Real Estate Indicators of Slowing Growth

From the real estate side we are seeing some relief in the rental market, as a recent rentals.ca report showed the year over year rental prices in June 2024 were similar or lower in some of the larger metro areas compared to this time last year. We can also look to the resale market and the pile of inventory that is building up, especially in some segments such as condos. This has yet to manifest in much lower prices, but there are some individual great deals for those who are looking.  The market is a whole isn’t seeing much price pressure likely due to the fact that owners are finding a way to hold on until they get the price they are looking for and aren’t in a rush to sell. The number of truly “distressed” sales has only increased marginally anecdotally speaking and banks have been instructed to help those who are in distressed situations to manage their real estate. We likely won’t see a significant decline in prices in the coming years, but prices may slide slowly downward until borrowing becomes a bit more affordable.
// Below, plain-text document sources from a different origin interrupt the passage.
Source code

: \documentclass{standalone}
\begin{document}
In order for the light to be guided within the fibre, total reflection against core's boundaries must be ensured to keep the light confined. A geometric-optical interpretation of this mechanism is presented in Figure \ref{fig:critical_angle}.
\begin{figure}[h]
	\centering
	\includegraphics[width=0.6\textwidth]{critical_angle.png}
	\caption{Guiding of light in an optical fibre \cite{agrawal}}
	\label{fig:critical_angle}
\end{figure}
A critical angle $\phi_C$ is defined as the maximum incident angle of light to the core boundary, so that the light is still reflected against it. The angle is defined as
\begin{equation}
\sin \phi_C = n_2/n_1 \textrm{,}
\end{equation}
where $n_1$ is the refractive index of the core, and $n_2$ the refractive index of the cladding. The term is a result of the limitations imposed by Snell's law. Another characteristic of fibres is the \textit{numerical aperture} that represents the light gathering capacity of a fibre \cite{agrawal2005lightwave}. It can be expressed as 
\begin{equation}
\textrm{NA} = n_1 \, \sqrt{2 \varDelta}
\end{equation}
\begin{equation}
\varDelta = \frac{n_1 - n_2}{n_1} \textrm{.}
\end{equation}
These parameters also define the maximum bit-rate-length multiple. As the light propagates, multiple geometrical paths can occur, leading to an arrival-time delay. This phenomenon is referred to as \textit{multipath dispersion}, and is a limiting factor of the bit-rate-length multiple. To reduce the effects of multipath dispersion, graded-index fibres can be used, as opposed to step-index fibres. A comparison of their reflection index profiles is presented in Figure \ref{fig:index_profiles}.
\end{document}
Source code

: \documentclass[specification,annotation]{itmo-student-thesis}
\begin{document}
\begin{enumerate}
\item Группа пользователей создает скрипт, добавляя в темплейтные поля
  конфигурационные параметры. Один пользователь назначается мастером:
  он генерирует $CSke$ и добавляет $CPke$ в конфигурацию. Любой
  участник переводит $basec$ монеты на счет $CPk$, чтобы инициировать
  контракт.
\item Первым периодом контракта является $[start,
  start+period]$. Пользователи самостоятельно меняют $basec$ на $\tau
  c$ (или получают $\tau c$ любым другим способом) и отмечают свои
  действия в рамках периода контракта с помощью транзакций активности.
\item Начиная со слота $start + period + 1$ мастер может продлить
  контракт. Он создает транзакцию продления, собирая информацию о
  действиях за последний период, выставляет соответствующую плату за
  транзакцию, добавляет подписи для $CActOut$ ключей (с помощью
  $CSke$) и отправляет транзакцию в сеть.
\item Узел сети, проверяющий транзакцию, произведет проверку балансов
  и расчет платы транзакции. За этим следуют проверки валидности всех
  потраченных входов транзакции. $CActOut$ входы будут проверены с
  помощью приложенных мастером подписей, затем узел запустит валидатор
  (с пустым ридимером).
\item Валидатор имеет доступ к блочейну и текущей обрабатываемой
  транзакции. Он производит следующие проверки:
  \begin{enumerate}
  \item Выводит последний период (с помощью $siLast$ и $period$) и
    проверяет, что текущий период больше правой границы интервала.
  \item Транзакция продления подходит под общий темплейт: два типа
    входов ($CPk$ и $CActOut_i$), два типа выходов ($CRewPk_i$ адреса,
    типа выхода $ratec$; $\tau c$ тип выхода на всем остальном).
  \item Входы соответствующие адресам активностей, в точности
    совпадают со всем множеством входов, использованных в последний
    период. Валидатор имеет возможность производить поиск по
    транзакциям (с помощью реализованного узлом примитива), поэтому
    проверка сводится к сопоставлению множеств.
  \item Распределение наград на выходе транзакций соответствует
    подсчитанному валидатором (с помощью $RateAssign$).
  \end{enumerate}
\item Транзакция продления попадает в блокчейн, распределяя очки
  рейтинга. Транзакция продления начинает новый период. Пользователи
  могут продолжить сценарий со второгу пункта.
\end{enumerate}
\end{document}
I do foresee a time in the next 3-5 years as things improve with respect to borrowing costs that prices will jump up due to the lack of new construction sales. New condo projects have been taking longer to sell and fewer people have been purchasing them. This also corroborates my previous point about lower investment as we’ve reached a point in Toronto where about 50% of condos are owned by investors which means that they are soon to be the majority of the potential buyers, if not already are, and if investors are not investing their money, condos are not going to be built. If condos are not built, there will be less housing while more people continue to come to the Toronto area which simply supply and demand says higher prices.

Potential Improvements in Student Economics

Another interesting development has been the cap on student visas. On balance I view this as a positive development as I believe the intention of capping them was to prevent predatory “career” schools from taking advantage of students and not providing them a proper education. I quite frankly see nothing wrong with this, although it may inconvenience people who were all but too happy to take advantage of these students whether for cheap labour or for absurdly high tuition fees. The only potential downside to this is that some reputable institutions may lose some of the funding they were anticipating from international students and have to make cuts. But again, I see nothing wrong with a little competition, and competition breeds innovation, so maybe in the end this will turn out to be a positive development across the board. I also see positives when looking at student adjacent market such as the student rental market around campuses.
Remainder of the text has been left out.